To be honest these are my first experiances with this kind of films. Resolutions of about 600 - 800 linepairs/millimeter at 1:1000 contrast and a gamma of about 3 in their typical applications are the benchmarks. For regular photography they need to be developed very compensating, often used are special developers. But also high diluted Rodinal can be used, f.e. 1:100 and a very short dev time below 10 minutes.
I was given a big box of long time expired films like Kodak Technical Pan, Kodak Imagelink, Agfa Ortho etc. in 35mm format and the first result with Technical Pan in Rodinal was very promising.for the second try I used Caffenol-C-L and it came out even better. 15 minutes with regular agitation (initially 10 times, then 3 times every minute) at 20 °C and with 0.4 g/l pot bromide, because I read that streaks are a common problem with this kind of films. I exposed at EI 50, but 25 or so maybe would have been better, but I need more data for this rating. As the negs were slightly underexposed, I had to brighten the images a bit in postprocessing, but not too much.

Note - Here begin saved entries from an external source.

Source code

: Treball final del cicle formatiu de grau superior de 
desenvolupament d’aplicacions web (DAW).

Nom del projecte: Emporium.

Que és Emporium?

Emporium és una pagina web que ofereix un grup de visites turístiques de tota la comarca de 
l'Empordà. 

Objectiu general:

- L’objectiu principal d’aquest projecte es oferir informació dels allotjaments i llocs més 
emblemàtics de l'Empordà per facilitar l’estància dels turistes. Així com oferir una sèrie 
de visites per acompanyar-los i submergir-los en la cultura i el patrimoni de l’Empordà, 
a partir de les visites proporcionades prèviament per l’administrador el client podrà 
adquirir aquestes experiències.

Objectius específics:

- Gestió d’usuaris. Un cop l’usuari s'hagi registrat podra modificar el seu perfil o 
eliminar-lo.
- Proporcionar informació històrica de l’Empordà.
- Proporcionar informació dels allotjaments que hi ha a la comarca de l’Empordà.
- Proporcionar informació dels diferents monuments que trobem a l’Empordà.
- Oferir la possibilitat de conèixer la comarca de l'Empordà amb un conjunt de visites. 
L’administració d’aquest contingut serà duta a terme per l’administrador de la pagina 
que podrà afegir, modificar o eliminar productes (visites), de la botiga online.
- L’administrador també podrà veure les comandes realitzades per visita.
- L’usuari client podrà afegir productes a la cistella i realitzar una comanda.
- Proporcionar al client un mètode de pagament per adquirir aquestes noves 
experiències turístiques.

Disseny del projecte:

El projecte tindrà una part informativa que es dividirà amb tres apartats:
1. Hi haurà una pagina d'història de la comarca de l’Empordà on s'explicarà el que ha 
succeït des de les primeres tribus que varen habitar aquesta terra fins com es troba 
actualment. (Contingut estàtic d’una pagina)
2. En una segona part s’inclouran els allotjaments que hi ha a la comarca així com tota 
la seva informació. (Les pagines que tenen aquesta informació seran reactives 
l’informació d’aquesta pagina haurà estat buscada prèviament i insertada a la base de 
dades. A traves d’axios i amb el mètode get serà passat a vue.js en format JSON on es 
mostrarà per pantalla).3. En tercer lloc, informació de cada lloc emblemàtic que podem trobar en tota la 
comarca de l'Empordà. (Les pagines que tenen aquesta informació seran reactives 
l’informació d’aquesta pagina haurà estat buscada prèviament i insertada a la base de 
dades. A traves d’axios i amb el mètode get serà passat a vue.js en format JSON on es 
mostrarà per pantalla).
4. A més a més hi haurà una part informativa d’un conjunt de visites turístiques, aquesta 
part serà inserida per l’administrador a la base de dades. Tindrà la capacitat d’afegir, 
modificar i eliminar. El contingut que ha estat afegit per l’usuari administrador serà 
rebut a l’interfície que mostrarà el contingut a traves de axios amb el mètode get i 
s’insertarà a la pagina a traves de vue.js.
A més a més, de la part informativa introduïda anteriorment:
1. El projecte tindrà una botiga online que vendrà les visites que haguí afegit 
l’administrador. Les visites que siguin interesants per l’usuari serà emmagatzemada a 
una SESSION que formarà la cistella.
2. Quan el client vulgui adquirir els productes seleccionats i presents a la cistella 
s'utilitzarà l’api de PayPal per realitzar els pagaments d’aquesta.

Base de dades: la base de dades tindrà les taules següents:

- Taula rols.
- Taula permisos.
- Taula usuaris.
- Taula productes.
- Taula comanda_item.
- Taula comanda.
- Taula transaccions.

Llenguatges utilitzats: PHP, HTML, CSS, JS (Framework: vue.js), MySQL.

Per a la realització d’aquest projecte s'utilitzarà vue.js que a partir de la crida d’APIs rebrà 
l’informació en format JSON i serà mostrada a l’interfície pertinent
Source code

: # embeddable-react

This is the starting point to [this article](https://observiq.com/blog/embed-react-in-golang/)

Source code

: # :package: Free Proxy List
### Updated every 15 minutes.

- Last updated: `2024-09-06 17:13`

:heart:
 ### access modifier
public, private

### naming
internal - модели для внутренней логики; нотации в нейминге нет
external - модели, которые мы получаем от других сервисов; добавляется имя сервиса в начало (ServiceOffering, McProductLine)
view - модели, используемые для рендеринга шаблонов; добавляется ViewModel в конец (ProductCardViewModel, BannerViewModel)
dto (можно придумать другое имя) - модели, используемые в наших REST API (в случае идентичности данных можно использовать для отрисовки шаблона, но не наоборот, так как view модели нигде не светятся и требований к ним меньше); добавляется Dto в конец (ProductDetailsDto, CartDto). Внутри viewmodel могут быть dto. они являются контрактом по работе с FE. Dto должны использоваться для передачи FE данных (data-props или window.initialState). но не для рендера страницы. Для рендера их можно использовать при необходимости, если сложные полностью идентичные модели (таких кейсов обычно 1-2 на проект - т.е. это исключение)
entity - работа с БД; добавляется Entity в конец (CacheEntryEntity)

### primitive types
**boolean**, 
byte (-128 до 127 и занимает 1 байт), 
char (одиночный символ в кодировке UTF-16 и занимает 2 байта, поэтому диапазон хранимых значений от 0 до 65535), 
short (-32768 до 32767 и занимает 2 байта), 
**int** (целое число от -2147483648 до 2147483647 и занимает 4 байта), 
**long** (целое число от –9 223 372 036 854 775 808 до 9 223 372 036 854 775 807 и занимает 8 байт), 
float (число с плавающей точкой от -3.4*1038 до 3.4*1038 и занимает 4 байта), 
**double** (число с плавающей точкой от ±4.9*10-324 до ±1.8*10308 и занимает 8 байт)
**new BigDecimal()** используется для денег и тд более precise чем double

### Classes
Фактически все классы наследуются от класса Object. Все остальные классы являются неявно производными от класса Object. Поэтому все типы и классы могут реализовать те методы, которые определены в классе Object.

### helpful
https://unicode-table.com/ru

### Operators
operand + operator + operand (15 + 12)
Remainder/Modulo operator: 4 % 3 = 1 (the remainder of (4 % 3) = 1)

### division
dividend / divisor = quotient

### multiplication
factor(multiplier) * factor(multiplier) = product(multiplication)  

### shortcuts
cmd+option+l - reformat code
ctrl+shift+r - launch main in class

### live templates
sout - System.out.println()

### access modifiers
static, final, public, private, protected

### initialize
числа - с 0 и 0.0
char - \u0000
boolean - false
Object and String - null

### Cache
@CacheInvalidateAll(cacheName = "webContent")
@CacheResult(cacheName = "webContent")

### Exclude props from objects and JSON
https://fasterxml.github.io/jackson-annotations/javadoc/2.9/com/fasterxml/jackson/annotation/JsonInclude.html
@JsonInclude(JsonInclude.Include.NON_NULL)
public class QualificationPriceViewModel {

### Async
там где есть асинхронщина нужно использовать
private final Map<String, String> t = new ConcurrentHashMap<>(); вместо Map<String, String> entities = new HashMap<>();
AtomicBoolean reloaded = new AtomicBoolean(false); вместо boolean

I am very pleased with the results, no fog at all, perfect even development, crystal clear transparent base. The TechPan with the panchromatic sensitation (up to 700 nm) has a nice tonal rendering, the grain is invisible and not resolvable with my scanner, sharpness is extraordinary. A pity this film is not available from new production. Despite of strong backlight no tonal rendering probs and no halation effect at all, the tiny cables are resolved perfectly against the bright sky even in the distance. That's really something!
If you want to go into high resolution film based photography I recommend that you try Agfa Copex Rapid, that is made by Agfa-Gevaert in Belgium. Drawback is the PET filmbase, so the film must be loaded/unloaded in almost complete darkness. The ESTAR base of TechPan is easy to handle besides a strong ugly curl.
Inportant note: I found that using demineralized water is necessary for the developer and the final rinse and I very gently wipe the wet film, otherwise I get masses of small dots on the film. Treated as described here and the dots are gone completely.